According to some sources, Benjamin Hornigold served as a privateer out of Jamaica during the War of Spanish Succession. After the war ended in 1713, all English letters of marquee granted to privateers became invalid, leaving many seamen like him out of work, who eventually turned to piracy.
The first sloop he sailed was named 'Happy Return', which was owned by Jonathan Darvell. Hornigold, who was unhappy about his shares of profit, later bought a boat from an Eleutheran with two of his accomplices.

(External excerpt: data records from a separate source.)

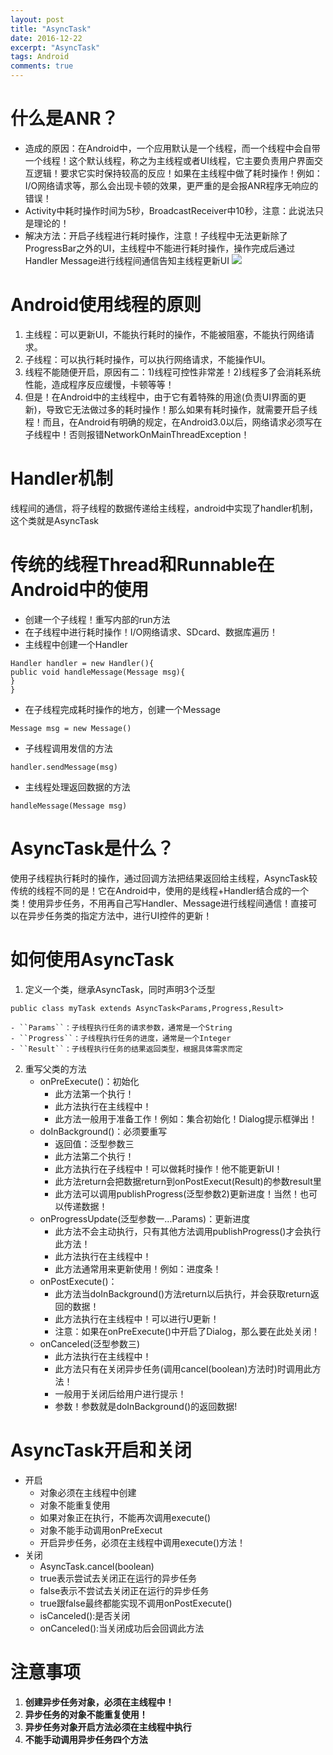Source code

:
 ```yaml
---
layout: post
title: "AsyncTask"
date: 2016-12-22
excerpt: "AsyncTask"
tags: Android
comments: true
---
```


# 什么是ANR？
- 造成的原因：在Android中，一个应用默认是一个线程，而一个线程中会自带一个线程！这个默认线程，称之为主线程或者UI线程，它主要负责用户界面交互逻辑！要求它实时保持较高的反应！如果在主线程中做了耗时操作！例如：I/O网络请求等，那么会出现卡顿的效果，更严重的是会报ANR程序无响应的错误！
- Activity中耗时操作时间为5秒，BroadcastReceiver中10秒，注意：此说法只是理论的！
- 解决方法：开启子线程进行耗时操作，注意！子线程中无法更新除了ProgressBar之外的UI，主线程中不能进行耗时操作，操作完成后通过Handler Message进行线程间通信告知主线程更新UI
![](leanote://file/getImage?fileId=57e5d030ab64416b5501a3b6)

# Android使用线程的原则
1. 主线程：可以更新UI，不能执行耗时的操作，不能被阻塞，不能执行网络请求。
2. 子线程：可以执行耗时操作，可以执行网络请求，不能操作UI。
3. 线程不能随便开启，原因有二：1)线程可控性非常差！2)线程多了会消耗系统性能，造成程序反应缓慢，卡顿等等！
4. 但是！在Android中的主线程中，由于它有着特殊的用途(负责UI界面的更新)，导致它无法做过多的耗时操作！那么如果有耗时操作，就需要开启子线程！而且，在Android有明确的规定，在Android3.0以后，网络请求必须写在子线程中！否则报错NetworkOnMainThreadException！

# Handler机制
线程间的通信，将子线程的数据传递给主线程，android中实现了handler机制，这个类就是AsyncTask

# 传统的线程Thread和Runnable在Android中的使用
- 创建一个子线程！重写内部的run方法
- 在子线程中进行耗时操作！I/O网络请求、SDcard、数据库遍历！
- 主线程中创建一个Handler
```
Handler handler = new Handler(){
public void handleMessage(Message msg){
}
}
```
- 在子线程完成耗时操作的地方，创建一个Message
```
Message msg = new Message()
```
- 子线程调用发信的方法
```
handler.sendMessage(msg)
```
- 主线程处理返回数据的方法
```
handleMessage(Message msg)
```

# AsyncTask是什么？
使用子线程执行耗时的操作，通过回调方法把结果返回给主线程，AsyncTask较传统的线程不同的是！它在Android中，使用的是线程+Handler结合成的一个类！使用异步任务，不用再自己写Handler、Message进行线程间通信！直接可以在异步任务类的指定方法中，进行UI控件的更新！

# 如何使用AsyncTask
1. 定义一个类，继承AsyncTask，同时声明3个泛型
```
public class myTask extends AsyncTask<Params,Progress,Result>
```
	- ``Params``：子线程执行任务的请求参数，通常是一个String
	- ``Progress``：子线程执行任务的进度，通常是一个Integer
	- ``Result``：子线程执行任务的结果返回类型，根据具体需求而定
2. 重写父类的方法
	- onPreExecute()：初始化
		- 此方法第一个执行！
   		- 此方法执行在主线程中！
   		- 此方法一般用于准备工作！例如：集合初始化！Dialog提示框弹出！
	- doInBackground()：必须要重写
		- 返回值：泛型参数三
		- 此方法第二个执行！
		- 此方法执行在子线程中！可以做耗时操作！他不能更新UI！
		- 此方法return会把数据return到onPostExecut(Result)的参数result里
		- 此方法可以调用publishProgress(泛型参数2)更新进度！当然！也可以传递数据！
	- onProgressUpdate(泛型参数一...Params)：更新进度
		- 此方法不会主动执行，只有其他方法调用publishProgress()才会执行此方法！
		- 此方法执行在主线程中！
		- 此方法通常用来更新使用！例如：进度条！
	- onPostExecute()：
		- 此方法当doInBackground()方法return以后执行，并会获取return返回的数据！
		- 此方法执行在主线程中！可以进行U更新！
		- 注意：如果在onPreExecute()中开启了Dialog，那么要在此处关闭！
	- onCanceled(泛型参数三)
		- 此方法执行在主线程中！
		- 此方法只有在关闭异步任务(调用cancel(boolean)方法时)时调用此方法！
		- 一般用于关闭后给用户进行提示！
		- 参数！参数就是doInBackground()的返回数据!

# AsyncTask开启和关闭
- 开启
	- 对象必须在主线程中创建
	- 对象不能重复使用
	- 如果对象正在执行，不能再次调用execute()
	- 对象不能手动调用onPreExecut
	- 开启异步任务，必须在主线程中调用execute()方法！
- 关闭
	- AsyncTask.cancel(boolean)
	- true表示尝试去关闭正在运行的异步任务
	- false表示不尝试去关闭正在运行的异步任务
	- true跟false最终都能实现不调用onPostExecute()
	- isCanceled():是否关闭
	- onCanceled():当关闭成功后会回调此方法

	
# 注意事项
1. **创建异步任务对象，必须在主线程中！**
2. **异步任务的对象不能重复使用！**
3. **异步任务对象开启方法必须在主线程中执行**
4. **不能手动调用异步任务四个方法**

With their new vessel, they were able to capture two Cuban vessels with an approximate combined value of 46,000 pieces of eight, (old Spanish Peso de Ocho silver coin). The gang sailed in large canoes alongside the coast of Cuba and in the Florida Straits, preying on Spanish merchant vessels, as well as plantations off the coast.
In November 1715, he arrived to New Providence in Augustine Golding's sloop 'Mary', which was equipped with six guns, and eight patteraroes, and a breech-loading swivel gun, with one hundred and forty crew members. The following month, he captured a powerful sloop-of-war with better capacity, named it 'Benjamin, and returned 'Mary' to Golding back in Jamaica.
He was one of the first pirates to establish a base in Nassau, the capital of New Providence, which had been utterly destroyed during the war and later became a pirate haven. However, he reportedly still considered himself a privateer, and, probably out of patriotism, never attacked British ships and only targeted enemy vessels.
Benjamin Hornigold died in 1719, somewhere between the Bahamas and Mexico, when his ship was wrecked in a Hurricane.
He is considered to be one of the most influential pirates operating in the Caribbean during the 1710s and at one time had five vessels with a combined crew of around 350 pirates. He reportedly shaped the careers of over 3200 pirates who either sailed with him at some point as part of his fleet or trained under him, including Edward ‘Blackbeard’ Teach, Sam Bellamy and Stede Bonnet.
As a pirate hunter, he contributed greatly to Woodes Rogers' attempt at driving away pirates from the Bahamas. He helped capture many pirates and their crewmen, most notable of whom were Nicholas Woodall and John Auger.